CSCI 385 - Lab 4
K-means Clustering and PCA
Dataset of top 50 downloaded books from Project Gutenberg
Description
For this lab, you will be analyzing text using the unsupervised learning techniques
of K-means clustering and Principal Component Analysis.
You will be working individually on this assignment.
Specifically, you should create an annotated IPython notebook that performs the following steps.
- Load in the 50 books provided above from Project Gutenberg.
- Calculate the 20 most frequent words in the whole corpus. Be sure to clean up the
data (standardize capitalization, remove punctuation, etc.). Regular
expressions might help.
- Create a 20-dimensional vector for each book based on the normalized frequency
of the top 20 words for each book.
- Cluster these books using K-means clustering, determining the best K by creating
an elbow chart for K from 2 to 10.
- Make sure to note which books go into which clusters. You can find the title for each
book near the beginning of each text file. Do these clusters make sense
based on what you can find out about these books?

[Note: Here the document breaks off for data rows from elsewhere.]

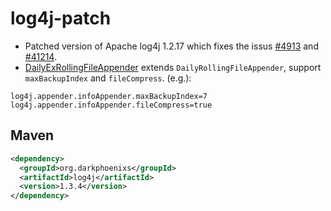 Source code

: # log4j-patch

* Patched version of Apache log4j 1.2.17 which fixes the issus [#4913](https://bz.apache.org/bugzilla/show_bug.cgi?id=4913) and [#41214](https://bz.apache.org/bugzilla/show_bug.cgi?id=41214).
* [DailyExRollingFileAppender](https://github.com/DarkPhoenixs/log4j-patch/blob/master/src/main/java/org/apache/log4j/DailyExRollingFileAppender.java) extends `DailyRollingFileAppender`, support `maxBackupIndex` and `fileCompress`. (e.g.):

```properties
log4j.appender.infoAppender.maxBackupIndex=7
log4j.appender.infoAppender.fileCompress=true
```

## Maven

```xml
<dependency>
  <groupId>org.darkphoenixs</groupId>
  <artifactId>log4j</artifactId>
  <version>1.3.4</version>
</dependency>
```
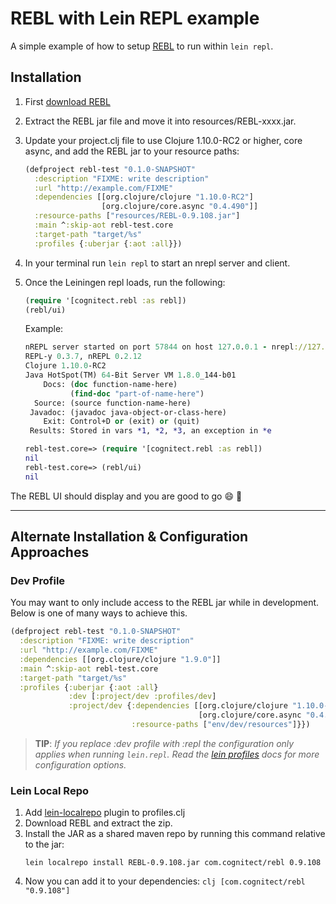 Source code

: # REBL with Lein REPL example

A simple example of how to setup [REBL](https://github.com/cognitect-labs/REBL-distro) to run within `lein repl`.

## Installation

1. First [download REBL](http://rebl.cognitect.com/download.html)
2. Extract the REBL jar file and move it into resources/REBL-xxxx.jar.
3. Update your project.clj file to use Clojure 1.10.0-RC2 or higher, core async, and add the REBL jar to your resource paths:

    ```clj
    (defproject rebl-test "0.1.0-SNAPSHOT"
      :description "FIXME: write description"
      :url "http://example.com/FIXME"
      :dependencies [[org.clojure/clojure "1.10.0-RC2"]
                     [org.clojure/core.async "0.4.490"]]
      :resource-paths ["resources/REBL-0.9.108.jar"]
      :main ^:skip-aot rebl-test.core
      :target-path "target/%s"
      :profiles {:uberjar {:aot :all}})
    ```
4. In your terminal run `lein repl` to start an nrepl server and client.
5. Once the Leiningen repl loads, run the following:

    ```clj
    (require '[cognitect.rebl :as rebl])
    (rebl/ui)
    ```

    Example:

    ```clj
    nREPL server started on port 57844 on host 127.0.0.1 - nrepl://127.0.0.1:57844
    REPL-y 0.3.7, nREPL 0.2.12
    Clojure 1.10.0-RC2
    Java HotSpot(TM) 64-Bit Server VM 1.8.0_144-b01
        Docs: (doc function-name-here)
              (find-doc "part-of-name-here")
      Source: (source function-name-here)
     Javadoc: (javadoc java-object-or-class-here)
        Exit: Control+D or (exit) or (quit)
     Results: Stored in vars *1, *2, *3, an exception in *e

    rebl-test.core=> (require '[cognitect.rebl :as rebl])
    nil
    rebl-test.core=> (rebl/ui)
    nil
    ```

The REBL UI should display and you are good to go :smile: :beer:

---

## Alternate Installation & Configuration Approaches

### Dev Profile

You may want to only include access to the REBL jar while in development. Below is one of many ways to achieve this.

```clj
(defproject rebl-test "0.1.0-SNAPSHOT"
  :description "FIXME: write description"
  :url "http://example.com/FIXME"
  :dependencies [[org.clojure/clojure "1.9.0"]]
  :main ^:skip-aot rebl-test.core
  :target-path "target/%s"
  :profiles {:uberjar {:aot :all}
             :dev [:project/dev :profiles/dev]
             :project/dev {:dependencies [[org.clojure/clojure "1.10.0-RC2"]
                                          [org.clojure/core.async "0.4.490"]]
                           :resource-paths ["env/dev/resources"]}})
```

> **TIP**: _If you replace :dev profile with :repl the configuration only applies when running `lein.repl`. Read the [lein profiles](https://github.com/technomancy/leiningen/blob/master/doc/PROFILES.md) docs for more configuration options._

### Lein Local Repo

1. Add [lein-localrepo](https://github.com/kumarshantanu/lein-localrepo) plugin to profiles.clj
2. Download REBL and extract the zip.
3. Install the JAR as a shared maven repo by running this command relative to the jar:
   ```shell
   lein localrepo install REBL-0.9.108.jar com.cognitect/rebl 0.9.108
   ```
4. Now you can add it to your dependencies:
   ```clj [com.cognitect/rebl "0.9.108"]```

- Perform Principal Component Analysis on the data vectors.
- Plot the data using the first two principal components, and color the data according
to the clusters found above.
- Examine the first two principal components, and determine which words were the most
important factors in these new transformed dimensions.
Successfully completing the above steps will earn you a 90% on this assignment.
For a 100%, download a book not listed in the top 50 from Project Gutenberg and determine its
cluster membership. Project this book into the new axes orientation produced by PCA and
plot it, noting its location.
For funsies, remove the Stop
Words from the corpus first, and compare your analysis.
What to Turn In
This assignment is due at 5 pm on Wednesday, September 24st in Moodle.
Use Moodle to turn in your IPython notebook.